It is my firm belief that everyone should study philosophy or humanities. Just to learn critical thinking and "how to think" part of it, without it all the other STEM subjects(science, tech, engineering, math) just doesn't connect well. Checking the beliefs and assumptions you hold dear to yourself is very important. Systems thinking is very important. Every subject interconnected to each other. Plus the type of people you hang out with is very important.
It's the former. RIT is a pretty good school for science, technology and visual arts (Kodak and Xerox donated stupid amounts of money over the years). Like any college, you get out what you put in. It also has its fair share of over-confident freshmen. You know the type: always the smartest person in the room all throughout high school. When they actually have to do work to keep up, they "lose interest." Sometimes they don't even understand what they don't understand, and start to think they can teach themselves as much in an afternoon as a course covers in a quarter. As they say in the computer departments, "If you can't hack it, pack it." Someone has to design those boxes for Apple.
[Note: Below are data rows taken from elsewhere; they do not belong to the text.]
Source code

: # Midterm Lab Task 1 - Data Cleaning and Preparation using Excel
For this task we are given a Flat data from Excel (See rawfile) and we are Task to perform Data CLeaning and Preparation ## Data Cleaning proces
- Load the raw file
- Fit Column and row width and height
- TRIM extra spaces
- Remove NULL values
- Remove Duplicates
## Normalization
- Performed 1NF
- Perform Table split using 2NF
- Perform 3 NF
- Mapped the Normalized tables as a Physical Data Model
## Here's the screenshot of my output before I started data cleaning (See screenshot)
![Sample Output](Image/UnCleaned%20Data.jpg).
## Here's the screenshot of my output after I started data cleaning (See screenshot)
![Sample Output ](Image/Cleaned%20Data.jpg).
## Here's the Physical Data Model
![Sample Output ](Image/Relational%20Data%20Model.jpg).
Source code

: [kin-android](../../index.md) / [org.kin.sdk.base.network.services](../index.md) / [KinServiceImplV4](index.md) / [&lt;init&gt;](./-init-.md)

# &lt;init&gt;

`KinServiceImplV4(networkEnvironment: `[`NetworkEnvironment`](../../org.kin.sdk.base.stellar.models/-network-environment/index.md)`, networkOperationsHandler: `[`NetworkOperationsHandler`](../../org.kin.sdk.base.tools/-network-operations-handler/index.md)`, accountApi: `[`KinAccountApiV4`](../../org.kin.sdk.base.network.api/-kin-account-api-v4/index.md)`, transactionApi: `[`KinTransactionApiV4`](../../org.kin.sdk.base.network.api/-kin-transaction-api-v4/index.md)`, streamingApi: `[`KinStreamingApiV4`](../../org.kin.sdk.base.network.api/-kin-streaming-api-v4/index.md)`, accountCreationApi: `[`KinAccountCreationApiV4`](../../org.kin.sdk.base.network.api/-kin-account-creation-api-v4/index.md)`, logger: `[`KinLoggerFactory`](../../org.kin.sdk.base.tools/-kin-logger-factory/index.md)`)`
None of this is to say that university is the one (or even best, or even a good) way for a specific individual to start his/her career. But college-bound kids could do much worse than RIT.
I went there for a few years, so take what I say with the appropriate amount of salt.
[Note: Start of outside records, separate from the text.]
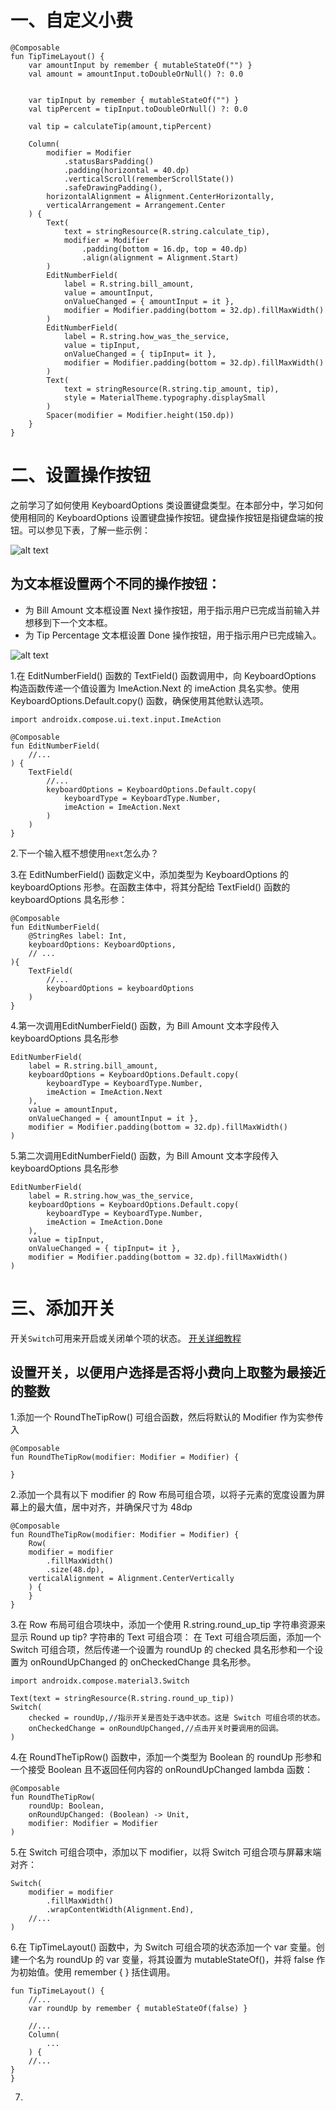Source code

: # 一、自定义小费

    @Composable
    fun TipTimeLayout() {
        var amountInput by remember { mutableStateOf("") }
        val amount = amountInput.toDoubleOrNull() ?: 0.0


        var tipInput by remember { mutableStateOf("") }
        val tipPercent = tipInput.toDoubleOrNull() ?: 0.0

        val tip = calculateTip(amount,tipPercent)

        Column(
            modifier = Modifier
                .statusBarsPadding()
                .padding(horizontal = 40.dp)
                .verticalScroll(rememberScrollState())
                .safeDrawingPadding(),
            horizontalAlignment = Alignment.CenterHorizontally,
            verticalArrangement = Arrangement.Center
        ) {
            Text(
                text = stringResource(R.string.calculate_tip),
                modifier = Modifier
                    .padding(bottom = 16.dp, top = 40.dp)
                    .align(alignment = Alignment.Start)
            )
            EditNumberField(
                label = R.string.bill_amount,
                value = amountInput,
                onValueChanged = { amountInput = it },
                modifier = Modifier.padding(bottom = 32.dp).fillMaxWidth()
            )
            EditNumberField(
                label = R.string.how_was_the_service,
                value = tipInput,
                onValueChanged = { tipInput= it },
                modifier = Modifier.padding(bottom = 32.dp).fillMaxWidth()
            )
            Text(
                text = stringResource(R.string.tip_amount, tip),
                style = MaterialTheme.typography.displaySmall
            )
            Spacer(modifier = Modifier.height(150.dp))
        }
    }

# 二、设置操作按钮
之前学习了如何使用 KeyboardOptions 类设置键盘类型。在本部分中，学习如何使用相同的 KeyboardOptions 设置键盘操作按钮。键盘操作按钮是指键盘端的按钮。可以参见下表，了解一些示例：

![alt text](image-17.png)

## 为文本框设置两个不同的操作按钮：

- 为 Bill Amount 文本框设置 Next 操作按钮，用于指示用户已完成当前输入并想移到下一个文本框。
- 为 Tip Percentage 文本框设置 Done 操作按钮，用于指示用户已完成输入。

![alt text](image-18.png)

1.在 EditNumberField() 函数的 TextField() 函数调用中，向 KeyboardOptions 构造函数传递一个值设置为 ImeAction.Next 的 imeAction 具名实参。使用 KeyboardOptions.Default.copy() 函数，确保使用其他默认选项。

    import androidx.compose.ui.text.input.ImeAction

    @Composable
    fun EditNumberField(
        //...
    ) {
        TextField(
            //...
            keyboardOptions = KeyboardOptions.Default.copy(
                keyboardType = KeyboardType.Number,
                imeAction = ImeAction.Next
            )
        )
    }

2.下一个输入框不想使用`next`怎么办？

3.在 EditNumberField() 函数定义中，添加类型为 KeyboardOptions 的 keyboardOptions 形参。在函数主体中，将其分配给 TextField() 函数的 keyboardOptions 具名形参：

    @Composable
    fun EditNumberField(
        @StringRes label: Int,
        keyboardOptions: KeyboardOptions,
        // ...
    ){
        TextField(
            //...
            keyboardOptions = keyboardOptions
        )
    }

4.第一次调用EditNumberField() 函数，为 Bill Amount 文本字段传入 keyboardOptions 具名形参

    EditNumberField(
        label = R.string.bill_amount,
        keyboardOptions = KeyboardOptions.Default.copy(
            keyboardType = KeyboardType.Number,
            imeAction = ImeAction.Next
        ),
        value = amountInput,
        onValueChanged = { amountInput = it },
        modifier = Modifier.padding(bottom = 32.dp).fillMaxWidth()
    )

5.第二次调用EditNumberField() 函数，为 Bill Amount 文本字段传入 keyboardOptions 具名形参

    EditNumberField(
        label = R.string.how_was_the_service,
        keyboardOptions = KeyboardOptions.Default.copy(
            keyboardType = KeyboardType.Number,
            imeAction = ImeAction.Done
        ),
        value = tipInput,
        onValueChanged = { tipInput= it },
        modifier = Modifier.padding(bottom = 32.dp).fillMaxWidth()
    )

# 三、添加开关
开关`Switch`可用来开启或关闭单个项的状态。
[开关详细教程](https://m3.material.io/components/switch/overview )

## 设置开关，以便用户选择是否将小费向上取整为最接近的整数

1.添加一个 RoundTheTipRow() 可组合函数，然后将默认的 Modifier 作为实参传入

    @Composable
    fun RoundTheTipRow(modifier: Modifier = Modifier) {

    }

2.添加一个具有以下 modifier 的 Row 布局可组合项，以将子元素的宽度设置为屏幕上的最大值，居中对齐，并确保尺寸为 48dp

    @Composable
    fun RoundTheTipRow(modifier: Modifier = Modifier) {
        Row(
        modifier = modifier
            .fillMaxWidth()
            .size(48.dp),
        verticalAlignment = Alignment.CenterVertically
        ) {
        }
    }

3.在 Row 布局可组合项块中，添加一个使用 R.string.round_up_tip 字符串资源来显示 Round up tip? 字符串的 Text 可组合项：
在 Text 可组合项后面，添加一个 Switch 可组合项，然后传递一个设置为 roundUp 的 checked 具名形参和一个设置为 onRoundUpChanged 的 onCheckedChange 具名形参。

    import androidx.compose.material3.Switch

    Text(text = stringResource(R.string.round_up_tip))
    Switch(
        checked = roundUp,//指示开关是否处于选中状态。这是 Switch 可组合项的状态。
        onCheckedChange = onRoundUpChanged,//点击开关时要调用的回调。
    )

4.在 RoundTheTipRow() 函数中，添加一个类型为 Boolean 的 roundUp 形参和一个接受 Boolean 且不返回任何内容的 onRoundUpChanged lambda 函数：

    @Composable
    fun RoundTheTipRow(
        roundUp: Boolean,
        onRoundUpChanged: (Boolean) -> Unit,
        modifier: Modifier = Modifier
    )

5.在 Switch 可组合项中，添加以下 modifier，以将 Switch 可组合项与屏幕末端对齐：

    Switch(
        modifier = modifier
            .fillMaxWidth()
            .wrapContentWidth(Alignment.End),
        //...
    )

6.在 TipTimeLayout() 函数中，为 Switch 可组合项的状态添加一个 var 变量。创建一个名为 roundUp 的 var 变量，将其设置为 mutableStateOf()，并将 false 作为初始值。使用 remember { } 括住调用。

    fun TipTimeLayout() {
        //...
        var roundUp by remember { mutableStateOf(false) }

        //...
        Column(
            ...
        ) {
        //...
    }
    }

7.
This thread is full of people who think this is impossible, but it's not. I pretty much did that when I was in school, and I had about a 60% chance of an A and a 30% chance of a B, according to my GPA.
I wasn't quite as quick as the poster -- the total amount of effort I put into a course probably amounted to 2-3 days of work, including time spent in classes and exams. But, I knew people who were easily an order of magnitude more productive than I was; for them, it would have been an afternoon of work. If you read quickly, you can finish reading a textbook in an afternoon. The extra time I burned was the time it took to work through enough exercises to convince myself that I really got the material. For some really easy classes, I only had to do one exercise per section to convince myself that I knew it, so it ended up being just one afternoon. There are plenty of people who are smarter than I am, who could do every class that way. I don't know if the writer of the original article is one of those people, but it doesn't sound implausible to me.
Just for reference, I went to Wisconsin, which is approximately as rigorous as RIT, and I double majored in math and computer engineering, which are both comparable to CS. But, I graduated in three years and my tuition was a few thousand a year, so the total was was easily covered by an engineering internship. At a place like Wisconsin, you might as well stick around and get the degree -- after all, it's only a month or two of total effort, and you can easily make enough to cover the degree from doing internships, or working as an RA on campus or even at Starbucks. If the price tag were $44k a year, I probably would have dropped out, too.
Well the poster failed out. There's no proof that he even was able to learn the material at all, let alone in an afternoon.
This whole attitude that you are above college is just ridiculous. You get out of college what you put in. If it's really so easy, and you are so self-motivated, then you would put in your 15 mins a week to get your degree with the understanding of the benefit of the diploma, and then pursue your own self studies / startup / career on the side. Or if the cost-benefit isn't there you just don't go. You don't go, and then fail out, and then make excuses about how you were too good for it. That's not to say you can't game the system what with grade inflation and easy classes, but that's not a true indication of the potential value of college.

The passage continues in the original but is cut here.